Take each line below that has "exibir" and copy it.

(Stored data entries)
##########
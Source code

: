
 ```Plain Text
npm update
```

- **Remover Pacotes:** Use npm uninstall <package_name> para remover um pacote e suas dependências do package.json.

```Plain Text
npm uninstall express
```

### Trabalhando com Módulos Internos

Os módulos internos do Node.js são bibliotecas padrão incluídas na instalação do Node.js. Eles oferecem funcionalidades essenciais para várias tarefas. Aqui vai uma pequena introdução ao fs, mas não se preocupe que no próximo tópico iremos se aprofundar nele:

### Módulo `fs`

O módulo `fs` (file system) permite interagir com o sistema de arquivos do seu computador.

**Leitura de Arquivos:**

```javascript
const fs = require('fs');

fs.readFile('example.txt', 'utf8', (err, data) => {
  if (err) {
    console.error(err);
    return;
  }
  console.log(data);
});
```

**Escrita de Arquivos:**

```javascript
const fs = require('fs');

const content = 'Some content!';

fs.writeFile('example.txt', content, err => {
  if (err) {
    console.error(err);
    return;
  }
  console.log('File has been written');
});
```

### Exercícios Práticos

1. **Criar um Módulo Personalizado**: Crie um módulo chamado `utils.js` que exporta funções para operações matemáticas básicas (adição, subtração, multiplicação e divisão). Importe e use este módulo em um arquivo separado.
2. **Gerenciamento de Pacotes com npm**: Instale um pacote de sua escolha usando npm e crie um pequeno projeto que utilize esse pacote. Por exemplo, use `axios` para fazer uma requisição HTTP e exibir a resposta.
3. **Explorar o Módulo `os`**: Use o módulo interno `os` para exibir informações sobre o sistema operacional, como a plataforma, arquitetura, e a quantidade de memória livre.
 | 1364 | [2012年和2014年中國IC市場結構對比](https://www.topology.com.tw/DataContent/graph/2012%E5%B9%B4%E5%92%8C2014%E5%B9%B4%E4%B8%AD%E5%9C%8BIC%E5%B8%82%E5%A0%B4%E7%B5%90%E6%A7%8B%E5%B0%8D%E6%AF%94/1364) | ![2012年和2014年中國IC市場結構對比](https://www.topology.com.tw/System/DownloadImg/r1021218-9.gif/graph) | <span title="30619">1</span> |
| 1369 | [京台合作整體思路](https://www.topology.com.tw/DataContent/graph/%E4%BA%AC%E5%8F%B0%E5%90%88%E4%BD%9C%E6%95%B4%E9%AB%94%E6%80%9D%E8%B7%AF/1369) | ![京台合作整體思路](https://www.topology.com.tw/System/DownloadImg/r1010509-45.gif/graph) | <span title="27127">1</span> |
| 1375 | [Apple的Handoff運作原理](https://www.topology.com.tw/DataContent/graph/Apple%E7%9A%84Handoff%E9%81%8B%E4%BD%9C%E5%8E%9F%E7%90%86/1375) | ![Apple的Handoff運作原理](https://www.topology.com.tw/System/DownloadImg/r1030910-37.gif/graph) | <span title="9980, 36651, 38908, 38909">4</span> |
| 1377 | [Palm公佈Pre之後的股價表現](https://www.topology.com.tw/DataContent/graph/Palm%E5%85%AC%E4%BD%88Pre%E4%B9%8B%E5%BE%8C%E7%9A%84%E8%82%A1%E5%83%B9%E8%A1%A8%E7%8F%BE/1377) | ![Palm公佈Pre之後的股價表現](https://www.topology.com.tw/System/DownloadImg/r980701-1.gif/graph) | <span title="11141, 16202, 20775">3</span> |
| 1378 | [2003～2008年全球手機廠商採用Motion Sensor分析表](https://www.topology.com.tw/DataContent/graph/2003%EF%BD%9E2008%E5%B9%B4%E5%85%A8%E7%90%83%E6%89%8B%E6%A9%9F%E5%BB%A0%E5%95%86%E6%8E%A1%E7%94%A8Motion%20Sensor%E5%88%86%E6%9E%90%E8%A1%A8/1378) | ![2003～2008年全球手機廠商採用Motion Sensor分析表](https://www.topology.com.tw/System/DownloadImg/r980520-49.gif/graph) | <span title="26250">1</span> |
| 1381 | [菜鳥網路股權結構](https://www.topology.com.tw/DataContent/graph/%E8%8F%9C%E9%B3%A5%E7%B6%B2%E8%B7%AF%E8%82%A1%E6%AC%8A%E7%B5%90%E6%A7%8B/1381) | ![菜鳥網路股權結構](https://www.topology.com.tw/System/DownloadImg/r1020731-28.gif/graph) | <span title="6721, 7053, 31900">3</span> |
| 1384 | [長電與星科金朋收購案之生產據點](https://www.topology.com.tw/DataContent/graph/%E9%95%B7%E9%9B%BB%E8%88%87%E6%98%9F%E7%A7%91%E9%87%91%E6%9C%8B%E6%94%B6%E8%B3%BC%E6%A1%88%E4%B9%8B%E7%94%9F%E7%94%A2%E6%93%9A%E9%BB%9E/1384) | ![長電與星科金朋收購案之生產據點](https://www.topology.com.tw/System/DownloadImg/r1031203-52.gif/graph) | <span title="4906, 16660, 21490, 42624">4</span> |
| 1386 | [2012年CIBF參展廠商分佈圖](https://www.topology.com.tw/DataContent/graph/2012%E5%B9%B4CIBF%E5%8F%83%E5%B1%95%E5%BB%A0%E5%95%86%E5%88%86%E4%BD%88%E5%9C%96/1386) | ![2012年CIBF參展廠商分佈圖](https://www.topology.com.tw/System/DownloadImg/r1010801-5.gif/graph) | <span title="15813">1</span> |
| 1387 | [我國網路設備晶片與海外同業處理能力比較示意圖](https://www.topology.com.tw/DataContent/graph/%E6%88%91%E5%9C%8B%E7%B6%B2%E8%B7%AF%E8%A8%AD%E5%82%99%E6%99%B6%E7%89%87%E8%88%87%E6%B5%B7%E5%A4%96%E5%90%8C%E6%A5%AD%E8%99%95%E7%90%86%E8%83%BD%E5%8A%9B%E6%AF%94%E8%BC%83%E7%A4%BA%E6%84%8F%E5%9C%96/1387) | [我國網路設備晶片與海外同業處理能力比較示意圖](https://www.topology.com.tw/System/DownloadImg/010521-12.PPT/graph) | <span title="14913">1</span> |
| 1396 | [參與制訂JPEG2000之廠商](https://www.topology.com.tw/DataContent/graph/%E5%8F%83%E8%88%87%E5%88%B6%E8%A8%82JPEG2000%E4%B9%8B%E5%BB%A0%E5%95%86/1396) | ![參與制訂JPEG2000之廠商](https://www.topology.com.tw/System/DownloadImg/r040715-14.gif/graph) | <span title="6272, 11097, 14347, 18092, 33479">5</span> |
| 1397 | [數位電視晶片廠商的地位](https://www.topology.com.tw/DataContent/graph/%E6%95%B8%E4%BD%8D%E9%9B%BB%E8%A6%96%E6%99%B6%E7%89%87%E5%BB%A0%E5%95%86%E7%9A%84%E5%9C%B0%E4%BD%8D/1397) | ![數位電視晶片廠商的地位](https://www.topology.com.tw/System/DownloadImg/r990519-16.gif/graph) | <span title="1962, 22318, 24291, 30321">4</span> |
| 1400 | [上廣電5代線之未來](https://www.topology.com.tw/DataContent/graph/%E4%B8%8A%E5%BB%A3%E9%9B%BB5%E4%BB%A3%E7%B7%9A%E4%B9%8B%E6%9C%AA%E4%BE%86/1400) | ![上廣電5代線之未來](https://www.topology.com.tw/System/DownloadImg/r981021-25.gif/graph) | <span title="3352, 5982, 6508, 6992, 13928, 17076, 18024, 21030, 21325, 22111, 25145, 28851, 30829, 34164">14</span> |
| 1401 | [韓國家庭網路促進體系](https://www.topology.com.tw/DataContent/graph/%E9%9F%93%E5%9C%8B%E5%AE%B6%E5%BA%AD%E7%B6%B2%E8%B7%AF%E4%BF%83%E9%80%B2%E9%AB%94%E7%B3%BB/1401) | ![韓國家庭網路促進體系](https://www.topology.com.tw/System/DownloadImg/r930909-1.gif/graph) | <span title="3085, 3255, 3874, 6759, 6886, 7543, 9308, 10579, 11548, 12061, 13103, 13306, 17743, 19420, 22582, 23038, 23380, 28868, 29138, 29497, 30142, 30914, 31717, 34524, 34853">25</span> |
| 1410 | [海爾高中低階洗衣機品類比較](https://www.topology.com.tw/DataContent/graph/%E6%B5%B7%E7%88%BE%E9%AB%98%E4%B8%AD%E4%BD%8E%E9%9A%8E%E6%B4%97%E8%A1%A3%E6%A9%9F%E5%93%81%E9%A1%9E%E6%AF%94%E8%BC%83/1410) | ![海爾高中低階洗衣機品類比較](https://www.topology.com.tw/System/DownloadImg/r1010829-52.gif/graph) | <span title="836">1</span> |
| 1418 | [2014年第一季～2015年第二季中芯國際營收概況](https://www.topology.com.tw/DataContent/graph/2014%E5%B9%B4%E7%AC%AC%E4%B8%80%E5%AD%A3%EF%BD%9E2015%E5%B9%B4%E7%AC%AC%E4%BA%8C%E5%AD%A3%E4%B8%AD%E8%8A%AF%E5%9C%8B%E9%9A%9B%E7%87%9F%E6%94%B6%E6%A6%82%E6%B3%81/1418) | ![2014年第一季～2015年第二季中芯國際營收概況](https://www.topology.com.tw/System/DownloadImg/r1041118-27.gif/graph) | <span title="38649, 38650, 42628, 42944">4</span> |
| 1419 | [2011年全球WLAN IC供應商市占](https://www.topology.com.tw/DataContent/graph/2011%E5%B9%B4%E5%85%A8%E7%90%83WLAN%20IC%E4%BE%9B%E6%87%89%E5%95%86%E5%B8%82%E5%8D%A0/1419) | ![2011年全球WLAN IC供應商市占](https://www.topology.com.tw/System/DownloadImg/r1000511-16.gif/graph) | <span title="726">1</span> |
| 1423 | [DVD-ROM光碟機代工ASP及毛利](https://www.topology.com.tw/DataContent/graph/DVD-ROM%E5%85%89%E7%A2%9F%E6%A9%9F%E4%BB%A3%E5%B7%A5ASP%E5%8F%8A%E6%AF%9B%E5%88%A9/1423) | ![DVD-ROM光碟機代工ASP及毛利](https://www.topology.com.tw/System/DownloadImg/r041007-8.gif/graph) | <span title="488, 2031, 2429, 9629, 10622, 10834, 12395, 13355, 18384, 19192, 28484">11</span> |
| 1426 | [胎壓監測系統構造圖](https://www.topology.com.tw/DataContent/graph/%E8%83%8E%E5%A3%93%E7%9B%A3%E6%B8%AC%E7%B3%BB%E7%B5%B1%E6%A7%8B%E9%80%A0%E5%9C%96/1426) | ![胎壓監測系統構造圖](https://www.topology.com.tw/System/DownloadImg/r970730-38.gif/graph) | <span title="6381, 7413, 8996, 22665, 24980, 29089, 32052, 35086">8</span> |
##########
» SOLUTION TO THE EXERCISE:
2. **Gerenciamento de Pacotes com npm**: Instale um pacote de sua escolha usando npm e crie um pequeno projeto que utilize esse pacote. Por exemplo, use `axios` para fazer uma requisição HTTP e exibir a resposta.
3. **Explorar o Módulo `os`**: Use o módulo interno `os` para exibir informações sobre o sistema operacional, como a plataforma, arquitetura, e a quantidade de memória livre.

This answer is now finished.